The intelligence community's top brass made one thing clear before a Senate panel on Tuesday: "We expect Russia to continue using propaganda, social media, false-flag personas, sympathetic spokesmen and other means to influence, to try to build on its wide range of operations and exacerbate social and political fissures in the United States," Director of National Intelligence Daniel Coats said. Russia, he continued, "views the 2018 U.S. midterm elections as a potential target for Russian influence operations."

It says a lot that such truth-telling should seem remarkable. But for an administration run by a man who regularly stokes doubt about such facts, this was a refreshing dose of honesty from a group that included several of President Donald Trump's appointees. Though Trump may see talk of 2016 election meddling as a political threat — and, perhaps, further Russian involvement as a potential political benefit — there are many in the government who are appropriately alarmed at the hostile actions of a foreign adversary. The question is whether they will do enough, particularly without strong White House support, to counter the next Russian influence campaign.

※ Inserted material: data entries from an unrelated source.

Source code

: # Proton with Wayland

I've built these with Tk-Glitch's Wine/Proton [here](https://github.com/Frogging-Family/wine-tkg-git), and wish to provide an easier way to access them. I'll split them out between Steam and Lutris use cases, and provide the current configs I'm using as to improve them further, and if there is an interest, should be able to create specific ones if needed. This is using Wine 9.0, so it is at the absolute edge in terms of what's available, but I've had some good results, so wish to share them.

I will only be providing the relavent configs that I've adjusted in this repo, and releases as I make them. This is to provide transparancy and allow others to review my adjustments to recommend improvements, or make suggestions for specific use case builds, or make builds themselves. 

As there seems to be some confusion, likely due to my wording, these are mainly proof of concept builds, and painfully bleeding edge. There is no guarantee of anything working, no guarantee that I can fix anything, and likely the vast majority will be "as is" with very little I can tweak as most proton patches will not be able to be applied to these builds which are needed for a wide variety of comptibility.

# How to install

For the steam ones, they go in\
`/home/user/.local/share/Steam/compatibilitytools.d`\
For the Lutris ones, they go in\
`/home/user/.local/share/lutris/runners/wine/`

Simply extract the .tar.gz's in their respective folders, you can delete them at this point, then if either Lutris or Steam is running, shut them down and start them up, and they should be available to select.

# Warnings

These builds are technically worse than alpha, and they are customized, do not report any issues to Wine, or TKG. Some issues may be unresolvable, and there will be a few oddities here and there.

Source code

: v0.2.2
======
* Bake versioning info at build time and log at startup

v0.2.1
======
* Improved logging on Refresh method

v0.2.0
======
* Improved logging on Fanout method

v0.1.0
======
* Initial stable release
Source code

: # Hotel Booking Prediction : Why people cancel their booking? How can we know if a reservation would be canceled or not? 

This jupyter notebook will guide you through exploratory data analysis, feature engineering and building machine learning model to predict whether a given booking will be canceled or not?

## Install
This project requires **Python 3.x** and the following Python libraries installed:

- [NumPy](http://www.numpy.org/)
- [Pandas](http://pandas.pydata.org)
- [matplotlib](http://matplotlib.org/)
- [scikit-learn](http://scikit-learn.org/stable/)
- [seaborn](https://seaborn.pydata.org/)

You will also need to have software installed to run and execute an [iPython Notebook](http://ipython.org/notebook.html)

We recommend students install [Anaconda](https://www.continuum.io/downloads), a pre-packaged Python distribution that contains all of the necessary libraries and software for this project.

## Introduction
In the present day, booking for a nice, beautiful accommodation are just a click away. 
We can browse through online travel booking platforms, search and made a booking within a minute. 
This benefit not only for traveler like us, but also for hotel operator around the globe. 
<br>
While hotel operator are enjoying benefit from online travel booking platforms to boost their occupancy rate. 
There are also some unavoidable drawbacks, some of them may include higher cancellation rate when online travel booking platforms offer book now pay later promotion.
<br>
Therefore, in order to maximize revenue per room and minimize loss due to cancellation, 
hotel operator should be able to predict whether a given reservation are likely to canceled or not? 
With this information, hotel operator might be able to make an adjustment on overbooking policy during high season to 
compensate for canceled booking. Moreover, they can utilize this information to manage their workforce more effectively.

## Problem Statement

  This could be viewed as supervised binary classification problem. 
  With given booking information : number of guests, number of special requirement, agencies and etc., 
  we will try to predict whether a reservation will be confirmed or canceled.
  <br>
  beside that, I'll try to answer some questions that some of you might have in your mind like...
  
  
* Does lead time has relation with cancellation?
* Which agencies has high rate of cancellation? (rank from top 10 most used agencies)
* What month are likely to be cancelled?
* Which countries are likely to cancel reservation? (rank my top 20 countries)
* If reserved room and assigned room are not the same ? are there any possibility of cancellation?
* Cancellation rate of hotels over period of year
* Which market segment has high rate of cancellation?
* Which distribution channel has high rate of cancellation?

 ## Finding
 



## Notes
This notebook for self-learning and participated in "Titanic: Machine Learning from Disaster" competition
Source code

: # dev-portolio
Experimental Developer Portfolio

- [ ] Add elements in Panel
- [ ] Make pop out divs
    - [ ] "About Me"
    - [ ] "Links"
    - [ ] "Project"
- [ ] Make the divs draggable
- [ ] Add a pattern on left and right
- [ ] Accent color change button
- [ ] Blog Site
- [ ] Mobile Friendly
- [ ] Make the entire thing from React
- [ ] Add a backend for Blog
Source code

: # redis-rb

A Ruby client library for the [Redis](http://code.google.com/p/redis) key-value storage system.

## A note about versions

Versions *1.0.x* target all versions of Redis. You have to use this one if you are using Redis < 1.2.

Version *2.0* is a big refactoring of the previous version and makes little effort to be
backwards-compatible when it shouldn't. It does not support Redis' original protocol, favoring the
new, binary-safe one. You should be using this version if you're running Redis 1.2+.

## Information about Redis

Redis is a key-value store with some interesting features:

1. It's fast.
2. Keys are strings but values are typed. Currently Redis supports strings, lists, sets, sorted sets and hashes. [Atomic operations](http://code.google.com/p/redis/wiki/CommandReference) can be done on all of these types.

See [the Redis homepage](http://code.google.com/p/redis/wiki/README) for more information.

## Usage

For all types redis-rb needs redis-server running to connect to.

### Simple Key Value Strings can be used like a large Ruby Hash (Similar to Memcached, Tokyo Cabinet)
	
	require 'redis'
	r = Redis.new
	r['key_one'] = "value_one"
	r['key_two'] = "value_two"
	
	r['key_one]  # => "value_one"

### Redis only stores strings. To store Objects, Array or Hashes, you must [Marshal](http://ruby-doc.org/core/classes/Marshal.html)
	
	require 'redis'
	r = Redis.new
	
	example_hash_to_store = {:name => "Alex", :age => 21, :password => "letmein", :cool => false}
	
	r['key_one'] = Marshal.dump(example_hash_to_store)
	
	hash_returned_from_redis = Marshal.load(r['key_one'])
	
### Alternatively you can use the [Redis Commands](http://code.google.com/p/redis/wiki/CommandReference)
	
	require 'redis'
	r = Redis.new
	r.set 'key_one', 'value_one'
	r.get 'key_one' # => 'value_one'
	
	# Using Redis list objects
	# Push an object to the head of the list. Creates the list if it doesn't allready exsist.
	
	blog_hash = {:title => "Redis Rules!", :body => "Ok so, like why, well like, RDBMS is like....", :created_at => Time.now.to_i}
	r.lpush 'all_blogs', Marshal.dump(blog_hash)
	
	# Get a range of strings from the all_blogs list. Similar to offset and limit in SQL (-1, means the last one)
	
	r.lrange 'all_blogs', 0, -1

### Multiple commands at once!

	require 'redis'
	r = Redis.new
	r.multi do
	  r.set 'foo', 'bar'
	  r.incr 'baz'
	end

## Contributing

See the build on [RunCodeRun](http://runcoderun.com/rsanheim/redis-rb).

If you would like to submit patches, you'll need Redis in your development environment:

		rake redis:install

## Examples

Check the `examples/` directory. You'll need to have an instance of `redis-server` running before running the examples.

The sowing of doubt and division is only one aspect of the threat. Even more alarming is the possibility that Russian cyberintrusions could disrupt voter-registration files, vote counting and election infrastructure, or cast doubt on results.

The proper response to Russian aggression, as it was decades ago, is containment and deterrence, leveraging superior U.S. capabilities and relationships with strong allies. This starts by making it much clearer that Russia will pay a price for interference.